Repeat for each country code. Then you can do all post-analysis (like sorting players by rating ranges) of your PC.

But I'm not sure that Chess.com will allow you to load the server that much. Maybe you should write a message to website's support asking for collaboration.

I think iterating over the player names from the country listing and directly pull the game archives is good enough as the JSON (with PGN data in it) contain the player ELO when the game was played.

Nevfy

Dec 9, 2020

0

#5

@Outis86 You are right. I forgot about it.

Outis86

Dec 10, 2020

0

#6

Who would be the best person to get in touch with for this inquiry?

Tricky_Dicky

Dec 10, 2020

0

#7

@bcurtis (Ben) is the senior developer for the API

bcurtis

Dec 13, 2020

0

#8

Thanks for bringing this up, @Outis86 — AI and related research projects are certainly interesting to us!

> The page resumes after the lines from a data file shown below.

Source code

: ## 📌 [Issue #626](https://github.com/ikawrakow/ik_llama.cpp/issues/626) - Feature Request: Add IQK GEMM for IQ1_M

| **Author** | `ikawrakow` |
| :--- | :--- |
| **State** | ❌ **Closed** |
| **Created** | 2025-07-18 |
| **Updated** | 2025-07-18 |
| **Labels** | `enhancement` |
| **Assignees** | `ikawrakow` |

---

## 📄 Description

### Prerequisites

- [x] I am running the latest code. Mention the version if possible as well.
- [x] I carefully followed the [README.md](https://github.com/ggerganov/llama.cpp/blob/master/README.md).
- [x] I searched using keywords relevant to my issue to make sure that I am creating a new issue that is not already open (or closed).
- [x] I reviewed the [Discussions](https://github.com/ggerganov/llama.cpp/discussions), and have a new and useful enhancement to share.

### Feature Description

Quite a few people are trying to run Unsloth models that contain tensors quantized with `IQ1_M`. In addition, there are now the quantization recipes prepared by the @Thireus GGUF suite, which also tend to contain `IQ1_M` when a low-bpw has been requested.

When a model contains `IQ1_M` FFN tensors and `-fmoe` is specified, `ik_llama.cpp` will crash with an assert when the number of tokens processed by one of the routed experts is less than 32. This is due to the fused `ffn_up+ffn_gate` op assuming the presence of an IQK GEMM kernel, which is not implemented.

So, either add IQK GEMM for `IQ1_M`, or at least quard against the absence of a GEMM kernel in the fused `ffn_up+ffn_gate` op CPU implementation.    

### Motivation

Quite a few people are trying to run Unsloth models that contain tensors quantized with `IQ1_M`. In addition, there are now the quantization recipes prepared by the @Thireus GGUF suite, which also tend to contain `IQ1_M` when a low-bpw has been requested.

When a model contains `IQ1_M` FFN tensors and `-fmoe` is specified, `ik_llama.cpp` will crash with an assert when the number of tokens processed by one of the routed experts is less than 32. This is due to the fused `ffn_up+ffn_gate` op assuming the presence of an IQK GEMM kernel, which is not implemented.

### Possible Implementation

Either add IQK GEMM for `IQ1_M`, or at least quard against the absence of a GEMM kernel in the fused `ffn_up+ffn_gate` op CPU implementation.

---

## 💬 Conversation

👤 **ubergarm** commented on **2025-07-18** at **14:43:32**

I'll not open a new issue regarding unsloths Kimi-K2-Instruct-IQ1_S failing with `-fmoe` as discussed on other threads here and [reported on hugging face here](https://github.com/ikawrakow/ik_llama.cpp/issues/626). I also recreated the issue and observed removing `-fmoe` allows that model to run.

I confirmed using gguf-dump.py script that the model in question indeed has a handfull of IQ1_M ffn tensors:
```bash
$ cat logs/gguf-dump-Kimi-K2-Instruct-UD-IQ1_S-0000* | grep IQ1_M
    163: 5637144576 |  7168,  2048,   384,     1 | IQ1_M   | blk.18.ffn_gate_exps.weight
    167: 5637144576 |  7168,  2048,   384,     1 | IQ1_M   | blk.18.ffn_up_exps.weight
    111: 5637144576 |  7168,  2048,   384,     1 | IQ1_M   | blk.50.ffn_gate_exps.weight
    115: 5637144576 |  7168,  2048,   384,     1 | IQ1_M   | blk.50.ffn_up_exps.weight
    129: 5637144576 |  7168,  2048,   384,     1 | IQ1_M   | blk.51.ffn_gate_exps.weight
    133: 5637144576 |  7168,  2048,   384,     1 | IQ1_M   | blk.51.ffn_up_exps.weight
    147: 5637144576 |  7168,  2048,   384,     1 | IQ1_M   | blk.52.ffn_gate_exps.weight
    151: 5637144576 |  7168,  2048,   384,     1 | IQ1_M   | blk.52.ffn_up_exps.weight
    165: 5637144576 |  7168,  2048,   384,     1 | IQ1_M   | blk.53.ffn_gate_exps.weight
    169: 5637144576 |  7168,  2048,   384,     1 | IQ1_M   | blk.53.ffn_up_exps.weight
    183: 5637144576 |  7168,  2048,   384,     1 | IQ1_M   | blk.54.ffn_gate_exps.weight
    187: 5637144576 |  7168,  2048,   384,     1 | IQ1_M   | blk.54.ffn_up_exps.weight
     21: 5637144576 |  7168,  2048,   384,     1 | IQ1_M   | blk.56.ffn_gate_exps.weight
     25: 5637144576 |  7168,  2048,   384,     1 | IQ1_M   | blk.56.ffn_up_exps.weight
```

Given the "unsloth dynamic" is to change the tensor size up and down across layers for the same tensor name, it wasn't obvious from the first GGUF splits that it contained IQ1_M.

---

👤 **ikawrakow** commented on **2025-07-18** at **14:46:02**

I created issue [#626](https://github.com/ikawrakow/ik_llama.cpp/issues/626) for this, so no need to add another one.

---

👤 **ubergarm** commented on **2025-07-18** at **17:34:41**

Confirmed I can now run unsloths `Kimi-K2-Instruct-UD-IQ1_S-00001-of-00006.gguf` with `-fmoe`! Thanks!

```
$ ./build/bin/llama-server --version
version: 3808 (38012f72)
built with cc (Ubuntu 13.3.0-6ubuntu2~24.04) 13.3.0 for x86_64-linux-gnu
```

Unfortunately right now we are not equipped to provide bulk downloads, and the API methods are not suitable for a variety of reasons. The Published Data API was designed to help the community create tools for Chess.com players, and so as you discovered it is player-centric and obtaining a time-slice of all games that meet certain criteria is just not going to work — the rate-limiting means you would need to spend years obtaining data. And speaking of rate-limiting, that is in place because the type of data we deliver on demand is many thousands of times more of a burden on the servers than something like a bulk download. We discourage scans like you propose, because they are not done for the benefit of the players (for instance, there is no player asking you to process their games in this way), and the server load detracts from the performance for the players on the site. If you are concerned that your scripts may be creating a burden, make sure you include your contact information in the user-agent header of your HTTP request, and if we find that we need to limit or change your access then we know who to email.

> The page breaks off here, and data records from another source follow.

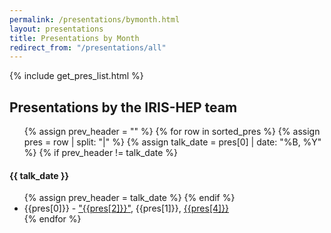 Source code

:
 ```yaml
---
permalink: /presentations/bymonth.html
layout: presentations
title: Presentations by Month
redirect_from: "/presentations/all"
---
```


{% include get_pres_list.html %}


<!--
  0     1       2      3       4          5           6          7            8
date | name | title | url | meeting | meetingurl | project | focus_area | institution
-->

<h2>Presentations by the IRIS-HEP team</h2>

<ul>
{% assign prev_header = "" %}
{% for row in sorted_pres %}
  {% assign pres = row | split: "|" %}
  {% assign talk_date = pres[0] | date: "%B, %Y" %}
  {% if prev_header != talk_date %}
</ul>
<h4> {{ talk_date }} </h4>
<ul>
    {% assign prev_header =  talk_date %}
  {% endif %}

  <li> {{pres[0]}} - <a href="{{pres[3]}}">"{{pres[2]}}"</a>, {{pres[1]}}, <a href="{{pres[5]}}">{{pres[4]}}</a></li>
{% endfor %}
</ul>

These are all temporary conditions. This year, we have discussed many ways and options for opening up data for study and use by people like yourself. For various reasons, we believe that we need to meet a higher legal standard of guarding privacy than other sites (for GDPR, CCPA, etc), and so we cannot simply publish the existing data. Figuring out exactly how we can approach these new and fascinating possibilities is going to take some work, and due to the significant increase in interest in chess this year we are a little short-handed.

But please know that this is a topic that is dear to me, and we will pursue it as we can. Thanks again for bringing this to the forum for discussion.

Mensch-Maschine

Oct 17, 2021

0

#9

Hi @bcurtis.

I have a couple of ideas for data science projects (rather than AI research) that would involve analysing a large dataset of games (ideally a timeslice providing a random sample of ratings, time formats, etc.).

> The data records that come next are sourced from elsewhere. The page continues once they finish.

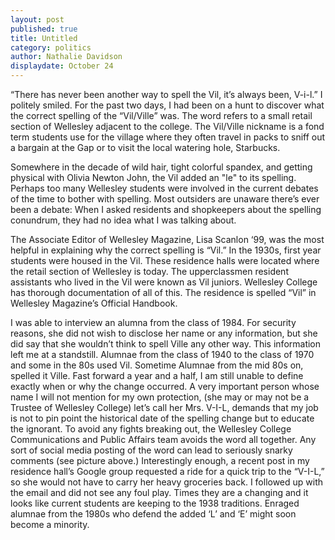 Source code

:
 ```yaml
---
layout: post
published: true
title: Untitled
category: politics
author: Nathalie Davidson
displaydate: October 24
---
```


“There has never been another way to spell the Vil, it’s always been, V-i-l.” I politely smiled. For the past two days, I had been on a hunt to discover what the correct spelling of the “Vil/Ville” was. The word refers to a small retail section of Wellesley adjacent to the college. The Vil/Ville nickname is a fond term students use for the village where they often travel in packs to sniff out a bargain at the Gap or to visit the local watering hole, Starbucks.  

Somewhere in the decade of wild hair, tight colorful spandex, and getting physical with Olivia Newton John, the Vil added an "le" to its spelling. Perhaps too many Wellesley students were involved in the current debates of the time to bother with spelling.  Most outsiders are unaware there’s ever been a debate: When I asked residents and shopkeepers about the spelling conundrum, they had no idea what I was talking about. 

The Associate Editor of Wellesley Magazine, Lisa Scanlon ‘99, was the most helpful in explaining why the correct spelling is “Vil.” In the 1930s, first year students were housed in the Vil. These residence halls were located where the retail section of Wellesley is today. The upperclassmen resident assistants who lived in the Vil were known as Vil juniors. Wellesley College has thorough documentation of all of this. The residence is spelled “Vil” in Wellesley Magazine’s Official Handbook. 

I was able to interview an alumna from the class of 1984. For security reasons, she did not wish to disclose her name or any information, but she did say that she wouldn’t think to spell Ville any other way.  This information left me at a standstill. Alumnae from the class of 1940 to the class of 1970 and some in the 80s used Vil. Sometime Alumnae from the mid 80s on, spelled it Ville. 
Fast forward a year and a half, I am still unable to define exactly when or why the change occurred. A very important person whose name I will not mention for my own protection, (she may or may not be a Trustee of Wellesley College) let’s call her Mrs. V-I-L, demands that my job is not to pin point the historical date of the spelling change but to educate the ignorant. To avoid any fights breaking out, the Wellesley College Communications and Public Affairs team avoids the word all together. Any sort of social media posting of the word can lead to seriously snarky comments (see picture above.) Interestingly enough, a recent post in my residence hall’s Google group requested a ride for a quick trip to the “V-I-L,” so she would not have to carry her heavy groceries back. I followed up with the email and did not see any foul play. Times they are a changing and it looks like current students are keeping to the 1938 traditions. Enraged alumnae from the 1980s who defend the added ‘L’ and ‘E’ might soon become a minority.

I was wondering if any progress had been made at chess.com in providing such datasets rather than just the player-centric data currently available?

The "other chess site" has published monthly collections of games, but I'd prefer to use chess.com data, especially if I would be discussing results in a blog here (which I'm planning to do).

One option could be to publish a few datasets of various sizes, specifically for the purposes of study/research, separately from the current API system, which, as you point out, is player-centric by design. Is that feasible, or are there still unresolved legal/privacy issues with publishing research data like that?

Thanks.